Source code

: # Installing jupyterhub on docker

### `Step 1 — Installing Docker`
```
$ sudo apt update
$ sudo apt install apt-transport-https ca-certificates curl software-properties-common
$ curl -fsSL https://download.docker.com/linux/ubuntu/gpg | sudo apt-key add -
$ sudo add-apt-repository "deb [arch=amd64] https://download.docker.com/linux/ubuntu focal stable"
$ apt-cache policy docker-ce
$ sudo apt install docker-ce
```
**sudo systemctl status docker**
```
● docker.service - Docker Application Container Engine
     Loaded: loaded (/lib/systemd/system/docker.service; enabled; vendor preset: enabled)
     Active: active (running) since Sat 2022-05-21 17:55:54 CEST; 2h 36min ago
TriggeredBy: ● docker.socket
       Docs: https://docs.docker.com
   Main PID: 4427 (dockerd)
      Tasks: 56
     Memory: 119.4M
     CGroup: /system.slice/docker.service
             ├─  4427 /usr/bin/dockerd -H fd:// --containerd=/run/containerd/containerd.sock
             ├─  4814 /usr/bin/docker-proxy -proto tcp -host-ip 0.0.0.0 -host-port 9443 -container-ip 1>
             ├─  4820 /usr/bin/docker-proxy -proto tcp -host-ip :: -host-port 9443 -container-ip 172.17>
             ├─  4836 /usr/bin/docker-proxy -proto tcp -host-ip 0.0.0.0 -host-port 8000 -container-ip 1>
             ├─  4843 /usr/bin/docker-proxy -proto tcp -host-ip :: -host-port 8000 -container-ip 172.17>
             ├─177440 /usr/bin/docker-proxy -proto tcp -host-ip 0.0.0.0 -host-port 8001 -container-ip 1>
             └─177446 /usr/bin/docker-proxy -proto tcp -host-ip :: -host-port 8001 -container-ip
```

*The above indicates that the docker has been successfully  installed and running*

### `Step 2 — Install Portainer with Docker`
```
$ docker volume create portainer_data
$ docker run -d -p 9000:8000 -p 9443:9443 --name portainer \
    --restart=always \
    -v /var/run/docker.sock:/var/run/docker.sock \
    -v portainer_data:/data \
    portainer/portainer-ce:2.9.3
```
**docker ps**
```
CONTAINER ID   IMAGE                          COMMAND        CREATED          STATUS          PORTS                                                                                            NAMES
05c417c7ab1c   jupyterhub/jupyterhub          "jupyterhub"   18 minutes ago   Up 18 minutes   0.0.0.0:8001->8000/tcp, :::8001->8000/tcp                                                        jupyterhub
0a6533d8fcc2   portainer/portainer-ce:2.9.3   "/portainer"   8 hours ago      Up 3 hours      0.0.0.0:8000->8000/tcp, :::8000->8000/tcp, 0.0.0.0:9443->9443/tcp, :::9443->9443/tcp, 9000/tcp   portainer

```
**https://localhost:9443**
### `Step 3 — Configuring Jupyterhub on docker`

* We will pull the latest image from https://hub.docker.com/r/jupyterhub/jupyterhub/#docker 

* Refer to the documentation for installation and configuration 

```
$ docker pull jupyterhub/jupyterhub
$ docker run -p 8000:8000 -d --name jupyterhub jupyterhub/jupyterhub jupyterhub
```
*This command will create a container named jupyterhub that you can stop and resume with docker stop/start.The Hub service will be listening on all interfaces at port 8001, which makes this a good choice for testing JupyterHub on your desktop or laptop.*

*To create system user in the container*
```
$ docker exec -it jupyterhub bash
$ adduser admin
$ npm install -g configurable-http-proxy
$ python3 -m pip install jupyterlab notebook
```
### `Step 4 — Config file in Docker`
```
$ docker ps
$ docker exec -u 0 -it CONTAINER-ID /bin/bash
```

---

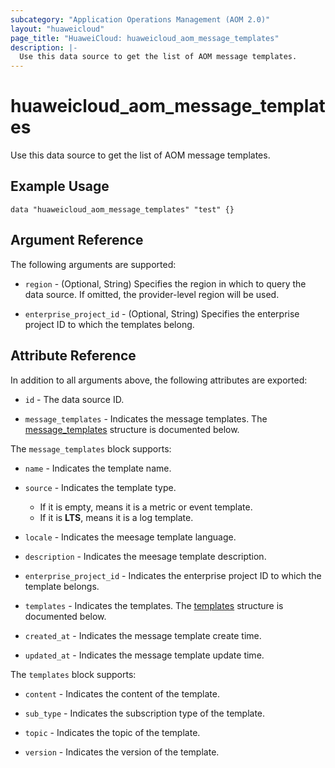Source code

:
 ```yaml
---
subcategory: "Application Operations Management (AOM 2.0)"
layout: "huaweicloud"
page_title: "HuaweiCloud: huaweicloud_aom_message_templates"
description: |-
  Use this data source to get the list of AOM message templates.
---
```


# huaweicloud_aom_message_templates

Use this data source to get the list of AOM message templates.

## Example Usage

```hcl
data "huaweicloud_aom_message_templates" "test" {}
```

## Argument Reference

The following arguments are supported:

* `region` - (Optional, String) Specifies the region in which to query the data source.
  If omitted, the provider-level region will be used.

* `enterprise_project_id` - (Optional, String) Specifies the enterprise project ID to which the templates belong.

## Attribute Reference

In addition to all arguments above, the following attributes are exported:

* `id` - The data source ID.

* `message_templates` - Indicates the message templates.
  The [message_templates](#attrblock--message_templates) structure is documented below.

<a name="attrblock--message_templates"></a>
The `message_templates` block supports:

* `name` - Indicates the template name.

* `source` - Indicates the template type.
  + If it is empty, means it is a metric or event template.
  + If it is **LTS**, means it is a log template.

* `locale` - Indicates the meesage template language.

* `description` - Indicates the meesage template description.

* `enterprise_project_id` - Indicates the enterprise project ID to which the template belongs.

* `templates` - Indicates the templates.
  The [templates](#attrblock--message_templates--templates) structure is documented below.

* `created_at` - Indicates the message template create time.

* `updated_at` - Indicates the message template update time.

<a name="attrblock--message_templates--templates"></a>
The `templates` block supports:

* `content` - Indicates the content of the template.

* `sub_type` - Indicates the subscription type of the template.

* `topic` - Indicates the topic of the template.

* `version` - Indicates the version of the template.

• _TRY IT_
Every line of the data that includes the word "with" should be copied.

• _WRITTEN ANSWER_
### `Step 2 — Install Portainer with Docker`
*This command will create a container named jupyterhub that you can stop and resume with docker stop/start.The Hub service will be listening on all interfaces at port 8001, which makes this a good choice for testing JupyterHub on your desktop or laptop.*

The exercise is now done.